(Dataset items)

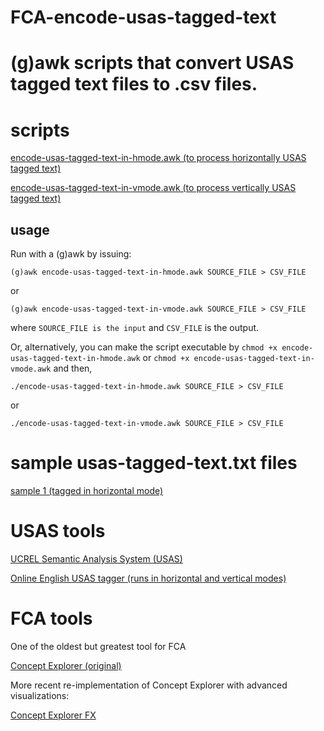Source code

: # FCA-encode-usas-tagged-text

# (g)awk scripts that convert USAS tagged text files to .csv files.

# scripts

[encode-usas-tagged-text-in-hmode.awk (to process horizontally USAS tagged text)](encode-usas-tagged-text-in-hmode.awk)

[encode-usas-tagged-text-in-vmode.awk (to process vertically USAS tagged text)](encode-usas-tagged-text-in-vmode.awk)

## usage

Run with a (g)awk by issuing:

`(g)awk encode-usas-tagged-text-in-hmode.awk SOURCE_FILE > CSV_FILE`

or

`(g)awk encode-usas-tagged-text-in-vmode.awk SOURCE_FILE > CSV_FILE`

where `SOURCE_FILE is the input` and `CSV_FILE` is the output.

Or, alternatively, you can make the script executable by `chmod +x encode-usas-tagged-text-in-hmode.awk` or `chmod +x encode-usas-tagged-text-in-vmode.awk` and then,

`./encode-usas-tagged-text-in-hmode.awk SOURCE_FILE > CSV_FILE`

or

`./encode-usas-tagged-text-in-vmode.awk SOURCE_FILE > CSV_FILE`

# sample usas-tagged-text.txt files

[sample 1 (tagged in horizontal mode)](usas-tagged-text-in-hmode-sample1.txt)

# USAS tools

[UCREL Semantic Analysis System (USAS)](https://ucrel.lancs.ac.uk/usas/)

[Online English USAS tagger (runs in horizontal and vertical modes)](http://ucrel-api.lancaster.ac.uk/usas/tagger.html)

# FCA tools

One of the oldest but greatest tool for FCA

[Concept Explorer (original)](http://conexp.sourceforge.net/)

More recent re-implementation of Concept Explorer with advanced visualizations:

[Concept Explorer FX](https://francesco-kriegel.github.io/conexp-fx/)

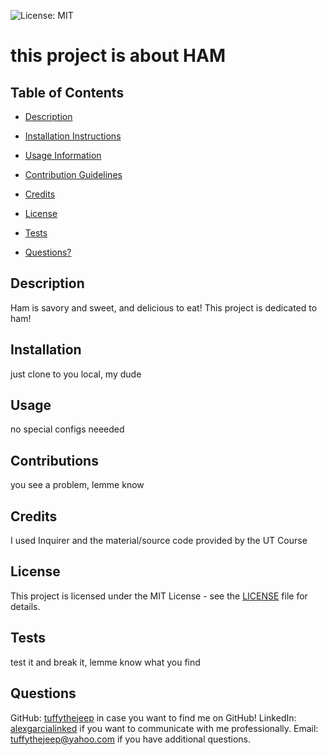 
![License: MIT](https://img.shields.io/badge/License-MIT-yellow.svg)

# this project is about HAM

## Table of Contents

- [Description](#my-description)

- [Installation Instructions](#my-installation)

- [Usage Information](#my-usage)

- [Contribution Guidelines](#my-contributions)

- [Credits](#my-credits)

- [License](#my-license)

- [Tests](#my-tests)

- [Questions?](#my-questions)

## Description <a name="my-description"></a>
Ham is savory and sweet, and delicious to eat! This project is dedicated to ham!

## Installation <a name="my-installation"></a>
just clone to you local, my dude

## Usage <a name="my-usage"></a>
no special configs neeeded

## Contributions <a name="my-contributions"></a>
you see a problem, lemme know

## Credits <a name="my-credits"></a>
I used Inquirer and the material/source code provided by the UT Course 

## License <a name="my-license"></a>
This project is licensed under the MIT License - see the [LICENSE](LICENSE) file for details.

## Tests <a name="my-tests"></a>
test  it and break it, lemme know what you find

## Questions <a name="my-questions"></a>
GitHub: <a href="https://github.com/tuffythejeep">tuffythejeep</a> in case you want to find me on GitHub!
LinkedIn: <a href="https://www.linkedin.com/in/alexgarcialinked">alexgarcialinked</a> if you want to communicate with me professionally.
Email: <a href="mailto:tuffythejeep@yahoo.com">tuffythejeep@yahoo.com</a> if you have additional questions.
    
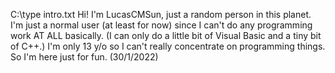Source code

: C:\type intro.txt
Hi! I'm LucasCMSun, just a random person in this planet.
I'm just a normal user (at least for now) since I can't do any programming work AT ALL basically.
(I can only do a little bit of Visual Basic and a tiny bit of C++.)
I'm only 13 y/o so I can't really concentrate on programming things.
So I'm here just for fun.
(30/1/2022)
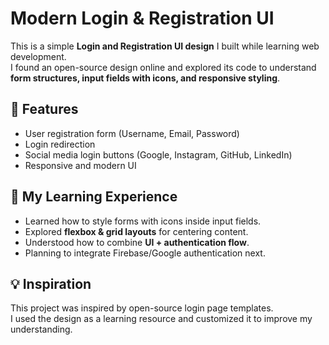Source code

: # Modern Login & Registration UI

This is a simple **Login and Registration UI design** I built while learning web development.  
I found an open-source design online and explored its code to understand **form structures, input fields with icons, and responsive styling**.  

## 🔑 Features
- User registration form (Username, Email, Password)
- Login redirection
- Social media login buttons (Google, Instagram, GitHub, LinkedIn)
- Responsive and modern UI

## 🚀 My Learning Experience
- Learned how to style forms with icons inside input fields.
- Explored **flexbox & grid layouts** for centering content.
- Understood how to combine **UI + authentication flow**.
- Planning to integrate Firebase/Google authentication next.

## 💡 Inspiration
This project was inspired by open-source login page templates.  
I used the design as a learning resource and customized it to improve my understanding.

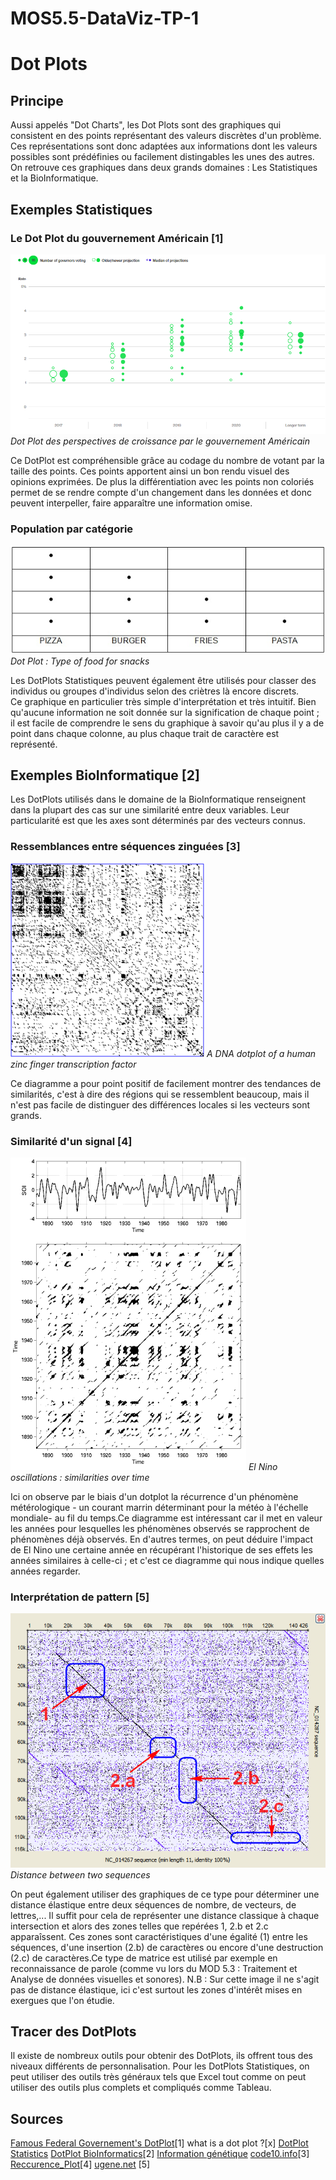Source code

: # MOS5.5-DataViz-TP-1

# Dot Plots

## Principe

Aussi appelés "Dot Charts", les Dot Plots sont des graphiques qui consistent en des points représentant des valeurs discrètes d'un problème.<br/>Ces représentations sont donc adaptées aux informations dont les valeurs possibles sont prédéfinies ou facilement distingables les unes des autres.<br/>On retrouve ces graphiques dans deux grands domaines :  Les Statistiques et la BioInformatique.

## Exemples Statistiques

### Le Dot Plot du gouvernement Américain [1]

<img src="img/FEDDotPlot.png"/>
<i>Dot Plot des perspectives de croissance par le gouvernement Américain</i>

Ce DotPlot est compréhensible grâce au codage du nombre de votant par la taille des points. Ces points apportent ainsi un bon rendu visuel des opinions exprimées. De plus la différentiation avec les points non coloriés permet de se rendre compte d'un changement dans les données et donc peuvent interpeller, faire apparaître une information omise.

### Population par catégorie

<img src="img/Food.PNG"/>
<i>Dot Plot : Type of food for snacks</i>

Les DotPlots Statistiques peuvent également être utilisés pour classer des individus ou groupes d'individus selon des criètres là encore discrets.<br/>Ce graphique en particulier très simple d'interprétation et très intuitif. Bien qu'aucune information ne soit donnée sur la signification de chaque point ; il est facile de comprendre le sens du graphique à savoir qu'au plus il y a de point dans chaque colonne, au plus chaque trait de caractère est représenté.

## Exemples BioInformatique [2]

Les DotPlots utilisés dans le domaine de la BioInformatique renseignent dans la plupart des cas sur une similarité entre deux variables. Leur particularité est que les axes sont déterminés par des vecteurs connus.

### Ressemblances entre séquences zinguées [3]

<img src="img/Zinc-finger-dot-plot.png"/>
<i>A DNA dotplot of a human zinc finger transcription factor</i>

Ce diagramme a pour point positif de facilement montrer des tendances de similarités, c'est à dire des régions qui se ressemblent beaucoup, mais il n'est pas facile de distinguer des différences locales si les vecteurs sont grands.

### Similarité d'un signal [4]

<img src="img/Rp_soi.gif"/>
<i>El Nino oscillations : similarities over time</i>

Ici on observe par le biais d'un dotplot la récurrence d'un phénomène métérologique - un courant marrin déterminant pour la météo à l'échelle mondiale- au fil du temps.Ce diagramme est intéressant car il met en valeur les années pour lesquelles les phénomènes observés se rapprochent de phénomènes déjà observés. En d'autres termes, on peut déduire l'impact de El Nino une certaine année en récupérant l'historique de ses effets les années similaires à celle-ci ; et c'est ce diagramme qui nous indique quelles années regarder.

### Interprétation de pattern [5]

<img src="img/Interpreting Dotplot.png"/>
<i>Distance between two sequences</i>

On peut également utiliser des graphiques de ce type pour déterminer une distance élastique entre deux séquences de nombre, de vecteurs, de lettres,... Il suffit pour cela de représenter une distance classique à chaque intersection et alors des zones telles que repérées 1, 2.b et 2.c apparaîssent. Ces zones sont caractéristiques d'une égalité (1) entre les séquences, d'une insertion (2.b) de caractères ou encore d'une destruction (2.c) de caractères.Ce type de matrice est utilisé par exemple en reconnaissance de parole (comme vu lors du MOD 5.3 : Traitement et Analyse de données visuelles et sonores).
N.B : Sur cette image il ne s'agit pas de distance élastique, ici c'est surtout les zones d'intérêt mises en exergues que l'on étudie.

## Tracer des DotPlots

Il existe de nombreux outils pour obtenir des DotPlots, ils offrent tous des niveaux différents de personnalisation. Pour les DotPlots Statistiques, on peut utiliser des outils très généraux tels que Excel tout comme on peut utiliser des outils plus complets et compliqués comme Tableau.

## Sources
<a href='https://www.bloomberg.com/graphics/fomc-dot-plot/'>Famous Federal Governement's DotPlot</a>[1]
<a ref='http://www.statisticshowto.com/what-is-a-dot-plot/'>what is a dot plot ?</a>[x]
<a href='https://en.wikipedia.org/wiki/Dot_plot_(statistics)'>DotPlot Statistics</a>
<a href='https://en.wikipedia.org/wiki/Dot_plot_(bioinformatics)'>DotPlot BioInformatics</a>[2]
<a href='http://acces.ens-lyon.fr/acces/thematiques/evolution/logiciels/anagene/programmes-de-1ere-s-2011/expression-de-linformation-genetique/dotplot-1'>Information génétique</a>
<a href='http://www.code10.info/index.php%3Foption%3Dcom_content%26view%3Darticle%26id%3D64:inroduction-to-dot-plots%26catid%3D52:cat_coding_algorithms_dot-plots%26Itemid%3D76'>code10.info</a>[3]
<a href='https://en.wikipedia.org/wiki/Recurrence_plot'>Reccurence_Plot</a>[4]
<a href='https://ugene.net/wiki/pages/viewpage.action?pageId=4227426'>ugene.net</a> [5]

**What you should do**
What you return must be an exact retyping of the lines above starting at the line with "is the output." and ending at the line with "One of the oldest but greatest tool for FCA", and nothing besides.

**Response area**
where `SOURCE_FILE is the input` and `CSV_FILE` is the output.

Or, alternatively, you can make the script executable by `chmod +x encode-usas-tagged-text-in-hmode.awk` or `chmod +x encode-usas-tagged-text-in-vmode.awk` and then,

`./encode-usas-tagged-text-in-hmode.awk SOURCE_FILE > CSV_FILE`

or

`./encode-usas-tagged-text-in-vmode.awk SOURCE_FILE > CSV_FILE`

# sample usas-tagged-text.txt files

[sample 1 (tagged in horizontal mode)](usas-tagged-text-in-hmode-sample1.txt)

# USAS tools

[UCREL Semantic Analysis System (USAS)](https://ucrel.lancs.ac.uk/usas/)

[Online English USAS tagger (runs in horizontal and vertical modes)](http://ucrel-api.lancaster.ac.uk/usas/tagger.html)

# FCA tools

One of the oldest but greatest tool for FCA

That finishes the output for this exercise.